O cacilheiro de Joana Vasconcelos está à venda

O barco que serviu de representação de Portugal na Bienal de Veneza em 2013 está guardado à espera de comprador

O cacilheiro Trafaria Praia, que Joana Vasconcelos transformou em obra de arte para a representação portuguesa na Bienal de Veneza, em 2013, está no mercado. "Não temos interesse em manter, o nosso interesse é vender", confirma ao DN o empresário Mário Ferreira, detentor da Douro Azul, a empresa proprietária do barco-peça de arte.
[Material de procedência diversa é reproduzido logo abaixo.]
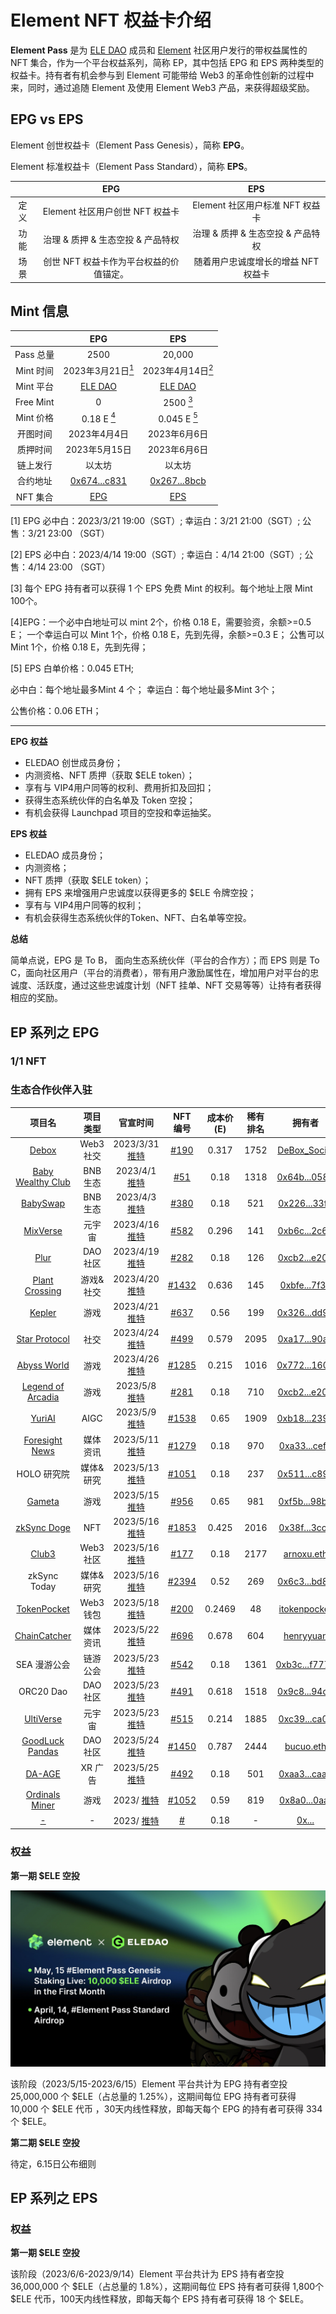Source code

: # Element NFT 权益卡介绍 
**Element Pass** 是为 [ELE DAO](https://eledao.io) 成员和 [Element](https://element.market) 社区用户发行的带权益属性的 NFT 集合，作为一个平台权益系列，简称 EP，其中包括 EPG 和 EPS 两种类型的权益卡。持有者有机会参与到 Element 可能带给 Web3 的革命性创新的过程中来，同时，通过追随 Element 及使用 Element Web3 产品，来获得超级奖励。
## EPG vs EPS
Element 创世权益卡（Element Pass Genesis），简称 **EPG**。


Element 标准权益卡（Element Pass Standard），简称 **EPS**。


||EPG|EPS|
|:--:|:--:|:--:|
|定义|Element 社区用户创世 NFT 权益卡|Element 社区用户标准 NFT 权益卡|
|功能|治理 & 质押 & 生态空投 & 产品特权|治理 & 质押 & 生态空投 & 产品特权|
|场景|创世 NFT 权益卡作为平台权益的价值锚定。|随着用户忠诚度增长的增益 NFT 权益卡|


## Mint 信息

||EPG|EPS|
|:--:|:--:|:--:|
|Pass 总量|2500|20,000|
|Mint 时间|2023年3月21日[<sup>1</sup>](#desc)|2023年4月14日[<sup>2</sup>](#desc)|
|Mint 平台|[ELE DAO](https://eledao.io)|[ELE DAO](https://eledao.io)|
|Free Mint|0|2500 [<sup>3</sup>](#desc)|
|Mint 价格|0.18 E [<sup>4</sup>](#desc)|0.045 E [<sup>5</sup>](#desc)|
|开图时间|2023年4月4日|2023年6月6日|
|质押时间|2023年5月15日|2023年6月6日|
|链上发行|以太坊|以太坊|
|合约地址|[0x674...c831](https://etherscan.io/address/0x67405cadb820c2d89b8d6da3e42ef6a39089c831)|[0x267...8bcb](https://etherscan.io/address/0x2675616c14eb3f56db556c1ff95aaf2a19c88bcb)|
|NFT 集合|[EPG](https://element.market/collections/element-pass-genesis)|[EPS](https://element.market/collections/element-pass-standard)|


<div id="desc"></div>

[1] 
EPG 必中白：2023/3/21 19:00（SGT）; 幸运白：3/21 21:00（SGT）; 公售：3/21 23:00 （SGT）

[2] EPS 必中白：2023/4/14 19:00（SGT）; 幸运白：4/14 21:00（SGT）; 公售：4/14 23:00 （SGT）

[3] 每个 EPG 持有者可以获得 1 个 EPS 免费 Mint 的权利。每个地址上限 Mint 100个。

[4]EPG：一个必中白地址可以 mint 2个，价格 0.18 E，需要验资，余额>=0.5 E；
一个幸运白可以 Mint 1个，价格 0.18 E，先到先得，余额>=0.3 E；
公售可以 Mint 1个，价格 0.18 E，先到先得；

[5] EPS 白单价格：0.045 ETH; 

必中白：每个地址最多Mint 4 个；
幸运白：每个地址最多Mint 3个；

公售价格：0.06 ETH；


***

**EPG 权益**

- ELEDAO 创世成员身份；
- 内测资格、NFT 质押（获取 $ELE token）；
- 享有与 VIP4用户同等的权利、费用折扣及回扣；
- 获得生态系统伙伴的白名单及 Token 空投；
- 有机会获得 Launchpad 项目的空投和幸运抽奖。

**EPS 权益**

- ELEDAO 成员身份；
- 内测资格；
- NFT 质押（获取 $ELE token）；
- 拥有 EPS 来增强用户忠诚度以获得更多的 $ELE 令牌空投；
- 享有与 VIP4用户同等的权利；
- 有机会获得生态系统伙伴的Token、NFT、白名单等空投。 

**总结**

简单点说，EPG 是 To B， 面向生态系统伙伴（平台的合作方）；而 EPS 则是 To C，面向社区用户（平台的消费者），带有用户激励属性在，增加用户对平台的忠诚度、活跃度，通过这些忠诚度计划（NFT 挂单、NFT 交易等等）让持有者获得相应的奖励。


## EP 系列之 EPG


### 1/1 NFT


### 生态合作伙伴入驻

|项目名|项目类型|官宣时间| NFT 编号| 成本价(E)|稀有排名|拥有者|
|:--:|:--:|:--:|:--:|:--:|:--:|:--:|
|[Debox](https://debox.pro/)|Web3 社交|2023/3/31 [推特](https://twitter.com/DeBox_Social/status/1641707256919265280?s=20)|[#190](https://element.market/assets/ethereum/0x67405cadb820c2d89b8d6da3e42ef6a39089c831/190)|0.317|1752|[DeBox_Social](https://element.market/account/0x36ff2468daa79f52d88d7359a631cf7ab4bdc8bb)|
|[Baby Wealthy Club](https://babywealthyclub.com/)|BNB 生态|2023/4/1 [推特](https://twitter.com/BabyWealthyClub/status/1642055523674771461?s=20)|[#51](https://element.market/assets/ethereum/0x67405cadb820c2d89b8d6da3e42ef6a39089c831/51)|0.18|1318|[0x64b...0587](https://element.market/account/0x64bbd415477825825602373232121a3034a20587)|
|[BabySwap](https://home.babyswap.finance/)|BNB 生态|2023/4/3 [推特](https://twitter.com/babyswap_bsc/status/1642845900551909376?s=20)|[#380](https://element.market/assets/ethereum/0x67405cadb820c2d89b8d6da3e42ef6a39089c831/380)|0.18|521|[0x226...33f0](https://element.market/account/0x226139dcf98fef608f1fa0edebd6f799f3df33f0)|
|[MixVerse](https://www.mixverse.com/)|元宇宙|2023/4/16 [推特](https://twitter.com/Mixverse_/status/1647525243404316673?s=20)|[#582](https://element.market/assets/ethereum/0x67405cadb820c2d89b8d6da3e42ef6a39089c831/582)|0.296|141|[0xb6c...2c69](https://element.market/account/0xb6c185420522005efb2be3172bd1ac30b9a12c69)|
|[Plur](https://plur.io/)|DAO 社区|2023/4/19 [推特](https://twitter.com/PLUR_DAO/status/1648662230064582657?s=20)|[#282](https://element.market/assets/ethereum/0x67405cadb820c2d89b8d6da3e42ef6a39089c831/282)|0.18|126|[0xcb2...e204](https://element.market/account/0xcb2fdb77c60bb4aad4ed71804fc403f1e650e204)|
|[Plant Crossing](https://plant-crossing.com/)|游戏&社交|2023/4/20 [推特](https://twitter.com/PlantCrossing22/status/1648951116728791042?s=20)|[#1432](https://element.market/assets/ethereum/0x67405cadb820c2d89b8d6da3e42ef6a39089c831/1432)|0.636|145|[0xbfe...7f3e](https://element.market/account/0xbfe1851d851700d64b0c4cfdeb5fff1b88ab7f3e)|
|[Kepler](https://kepler.homes/)|游戏|2023/4/21 [推特](https://twitter.com/KeplerHomes/status/1649319423252254720?s=20)|[#637](https://element.market/assets/ethereum/0x67405cadb820c2d89b8d6da3e42ef6a39089c831/637)|0.56|199|[0x326...dd99](https://element.market/account/0x326b0a86e6fe24d781f3779191ec8c42bd2ddd99)|
|[Star Protocol](https://star.co/)|社交|2023/4/24 [推特](https://twitter.com/star_protocol/status/1650412888136495105?s=20)|[#499](https://element.market/assets/ethereum/0x67405cadb820c2d89b8d6da3e42ef6a39089c831/499)|0.579|2095|[0xa17...90a5](https://element.market/account/0xa17abe4b6fc3023521da65581424ce35a9d290a5)|
|[Abyss World](https://www.abyssworld.games/)|游戏|2023/4/26 [推特](https://twitter.com/AbyssWorldHQ/status/1651107460181295104?s=20)|[#1285](https://element.market/assets/ethereum/0x67405cadb820c2d89b8d6da3e42ef6a39089c831/1285)|0.215|1016|[0x772...1604](https://element.market/account/0x772ce7aa48558e8e31878fe79890d38f857f1604)|
|[Legend of Arcadia](https://legendofarcadia.io/)|游戏|2023/5/8 [推特](https://twitter.com/LegendofArcadia/status/1655551297880481792?s=20)|[#281](https://element.market/assets/ethereum/0x67405cadb820c2d89b8d6da3e42ef6a39089c831/281)|0.18|710|[0xcb2...e204](https://element.market/account/0xcb2fdb77c60bb4aad4ed71804fc403f1e650e204)|
|[YuriAI](http://yuri-ai.com)|AIGC|2023/5/9 [推特](https://twitter.com/YuriAI_Official/status/1655868292949774337?s=20)|[#1538](https://element.market/assets/ethereum/0x67405cadb820c2d89b8d6da3e42ef6a39089c831/1538)|0.65|1909|[0xb18...2393](https://element.market/account/0xb189f02e4a75fdff156ed077a6597d74349d2393)|
|[Foresight News](https://foresightnews.pro)|媒体资讯|2023/5/11 [推特](https://twitter.com/Foresight_News/status/1656570041381552132?s=20)|[#1279](https://element.market/assets/ethereum/0x67405cadb820c2d89b8d6da3e42ef6a39089c831/1279)|0.18|970|[0xa33...cef1](https://element.market/account/0xa331a3bafb586a4d65dce579f220dfbd5ac8cef1)|
|HOLO 研究院|媒体&研究|2023/5/13 [推特](https://twitter.com/holoinst/status/1657390416923344899?s=20)|[#1051](https://element.market/assets/ethereum/0x67405cadb820c2d89b8d6da3e42ef6a39089c831/1051)|0.18|237|[0x511...c89d](https://element.market/account/0x511b85366451f24d998a7cabeb590a7f6465c89d)|
|[Gameta](https://www.gameta.pro)|游戏|2023/5/15 [推特](https://twitter.com/Gameta_Official/status/1658079789591277572?s=20)|[#956](https://element.market/assets/ethereum/0x67405cadb820c2d89b8d6da3e42ef6a39089c831/956)|0.65|981|[0xf5b...98b2](https://element.market/account/0xf5b46f33f41b1a020d0bbbfcda9c0e93cb3598b2)|
|[zkSync Doge](http://zkdoge.org/)|NFT|2023/5/16 [推特](https://twitter.com/zksync_doge/status/1658356643669889025?s=20)|[#1853](https://element.market/assets/ethereum/0x67405cadb820c2d89b8d6da3e42ef6a39089c831/1853)|0.425|2016|[0x38f...3cc0](https://element.market/account/0x38fc3840f17b444d8a7a954ae70cd276d12e3cc0)|
|[Club3](https://www.club3.xyz/)|Web3 社区|2023/5/16 [推特](https://twitter.com/club3xyz/status/1658380414380285957?s=20)|[#177](https://element.market/assets/ethereum/0x67405cadb820c2d89b8d6da3e42ef6a39089c831/177)|0.18|2177|[arnoxu.eth](https://element.market/account/0x4ff992f801a4b363bff45961f87859777646638c)|
|zkSync Today|媒体&研究|2023/5/16 [推特](https://twitter.com/zkSyncToday_/status/1658419199071617025?s=20)|[#2394](https://element.market/assets/ethereum/0x67405cadb820c2d89b8d6da3e42ef6a39089c831/)|0.52|269|[0x6c3...bd87](https://element.market/account/0x6c34193ac410a7aa920d6c4f9176434dc8debd87)|
|[TokenPocket](https://www.tokenpocket.pro/)|Web3 钱包|2023/5/18 [推特](https://twitter.com/TokenPocket_TP/status/1659073614547755009?s=20)|[#200](https://element.market/assets/ethereum/0x67405cadb820c2d89b8d6da3e42ef6a39089c831/200)|0.2469|48|[itokenpocket](https://element.market/account/0x7a5dcacc92c7e15d61fad56c67d2edd001d142b7)|
|[ChainCatcher](https://www.chaincatcher.com/)|媒体资讯|2023/5/22 [推特](https://twitter.com/ChainCatcher_/status/1660566227646033921?s=20)|[#696](https://element.market/assets/ethereum/0x67405cadb820c2d89b8d6da3e42ef6a39089c831/696)|0.678|604|[henryyuan](https://element.market/account/0x3f24c2f6a72454afe497f54e6a18b46ed5045dee)|
|SEA 漫游公会|链游公会|2023/5/23 [推特](https://twitter.com/SNEBtongxuehui/status/1660876529486942209?s=20)|[#542](https://element.market/assets/ethereum/0x67405cadb820c2d89b8d6da3e42ef6a39089c831/542)|0.18|1361|[0xb3c...f7777](https://element.market/account/0xb3c3eb6f25dfa70c5111381b9e7a8cd0e40ff777)|
|ORC20 Dao|DAO 社区|2023/5/23 [推特](https://twitter.com/Ordinals_Orc20/status/1660916076870533120?s=20)|[#491](https://element.market/assets/ethereum/0x67405cadb820c2d89b8d6da3e42ef6a39089c831/491)|0.618|1518|[0x9c8...94d6](https://element.market/account/0x9c8337039978ec35b6b25985ddcbb25dde9e94d6)|
|[UltiVerse](https://www.ultiverse.io)|元宇宙|2023/5/23 [推特](https://twitter.com/UltiverseDAO/status/1661027608681930753?s=20)|[#515](https://element.market/assets/ethereum/0x67405cadb820c2d89b8d6da3e42ef6a39089c831/515)|0.214|1885|[0xc39...ca0c](https://element.market/account/0xc39dd31c41b136a6e9e5cdb5afca7c2b1b0dca0c)|
|[GoodLuck Pandas](https://goodluckpandas.com/)|DAO 社区|2023/5/24 [推特](https://twitter.com/GoodLuckPandas/status/1661269795348819968?s=20)|[#1450](https://element.market/assets/ethereum/0x67405cadb820c2d89b8d6da3e42ef6a39089c831/1450)|0.787|2444|[bucuo.eth](https://element.market/account/0xf743a6bf3a86398b6ab1ee1af603907acd89f1d9)|
|[DA-AGE](https://www.da-age.io/)|XR 广告|2023/5/25 [推特](https://twitter.com/DA_AGE_CN/status/1661595974517796864?s=20)|[#492](https://element.market/assets/ethereum/0x67405cadb820c2d89b8d6da3e42ef6a39089c831/492)|0.18|501|[0xaa3...caa2](https://element.market/account/0xaa3848013ccc561237abaf33b6f3562cd98acaa2)|
|[Ordinals Miner](https://www.ordminer.io/)|游戏|2023/ [推特](https://twitter.com/OrdMiner_BRC20/status/1665622581980938242?s=20)|[#1052](https://element.market/assets/ethereum/0x67405cadb820c2d89b8d6da3e42ef6a39089c831/1052)|0.59|819|[0x8a0...0aaf](https://element.market/account/0x8a0795e1982d78ce96cf7cc6160f34dd33d60aaf)|
|[-]()|-|2023/ [推特](-)|[#](https://element.market/assets/ethereum/0x67405cadb820c2d89b8d6da3e42ef6a39089c831/)|0.18|-|[0x...]()|

### 权益

**第一期 $ELE 空投**

![第一期 $ELE 空投](./assets/epg/EPG-Airdrop-ELE-1.jpeg)

该阶段（2023/5/15-2023/6/15）Element 平台共计为 EPG 持有者空投 25,000,000 个 $ELE（占总量的 1.25%），这期间每位 EPG 持有者可获得 10,000 个 $ELE 代币 ，30天内线性释放，即每天每个 EPG 的持有者可获得 334 个 $ELE。

**第二期 $ELE 空投**

待定，6.15日公布细则


## EP 系列之 EPS

### 权益

**第一期 $ELE 空投**

该阶段（2023/6/6-2023/9/14）Element 平台共计为 EPS 持有者空投 36,000,000 个 $ELE（占总量的 1.8%），这期间每位 EPS 持有者可获得 1,800个 $ELE 代币，100天内线性释放，即每天每个 EPS 持有者可获得 18 个 $ELE。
Joana Vasconcelos foi a primeira pessoa convidada a adquiri-lo.

Depois de uma temporada de cerca de dois anos a fazer passeios no rio Tejo, o barco foi retirado da água. "Está a ser bem tratado nos Estaleiro de Viana do Castelo, a seco", explica o empresário, assegurando que "está em perfeitas condições". Ao contrário do que poderia acontecer no rio. "O Tejo tem alguma ondulação e não é fácil ter a embarcação parada", afirma. Está "à espera de um rumo", afirma Mário Ferreira. "Está protegido e estamos a pensar no que será o seu futuro".

A exploração turística está fora de questão para a empresa que começou a fazer passeios no rio Douro. "Pode haver alguém que consiga fazer melhor, mas para nós não é rentável", responde Mário Ferreira, justificando a decisão de venda.

O Trafaria Praia, com capacidade para 120 pessoas, pertencia à Transtejo e até 2011 fez a travessia do Tejo. Em 2013 foi transformado em "pavilhão flutuante" e serviu de quartel-general à representação de Portugal na Bienal de Veneza. Joana Vasconcelos fez uma intervenção com têxteis no interior e com azulejos no exterior do barco. Em Itália, ancorado nos Giardini, recebeu 100 mil pessoas durante seis meses.

Em Lisboa, a partir de abril de 2014 e até 2016, os resultados foram menos positivos, considera Mário Ferreira. "Na água não faz sentido e tanto não faz que o tentámos durante dois anos e não foi possível. O resultado foi muito negativo", explica. "Os turistas que querem fazer passeios desejam conforto e vão para ver o local e não a obra de arte", considera. "E para eventos o espaço é muito limitado".

Mário Ferreira, que entrou no projeto do Trafaria Praia em 2013 como parceiro da representação em Veneza - rebocaram o cacilheiro até Veneza e operaram na cidade - acrescenta que os custos de manutenção na água desta embarcação com cerca de 30 metros de comprimento são de "meio milhão de euros por ano", calcula, apontando as razões pelas quais a Douro Azul decidiu pôr o barco em terra.

A autora da obra, Joana Vasconcelos, foi a primeira pessoa contactada por Mário Ferreira para a aquisição da embarcação. "Ainda está a pensar no assunto", afirma o empresário, dizendo que falaram em valores e que foi proposto fasear o pagamento. O DN contactou o atelier de Joana Vasconcelos que não quis fazer comentários.

Mário Ferreira, que sublinha a atração da embarcação enquanto obra de arte, e acredita que poderia estar num museu, embora esse contacto ainda não tenha sido levado a cabo. "A história à volta da embarcação é interessante", defende.

O empresário mantém reserva do valor de aquisição do barco e não fala em valores de venda. Garante que não têm pressa, mas se não encontrar ninguém disponível para a sua aquisição admite levar o Trafaria Praia "a leilão".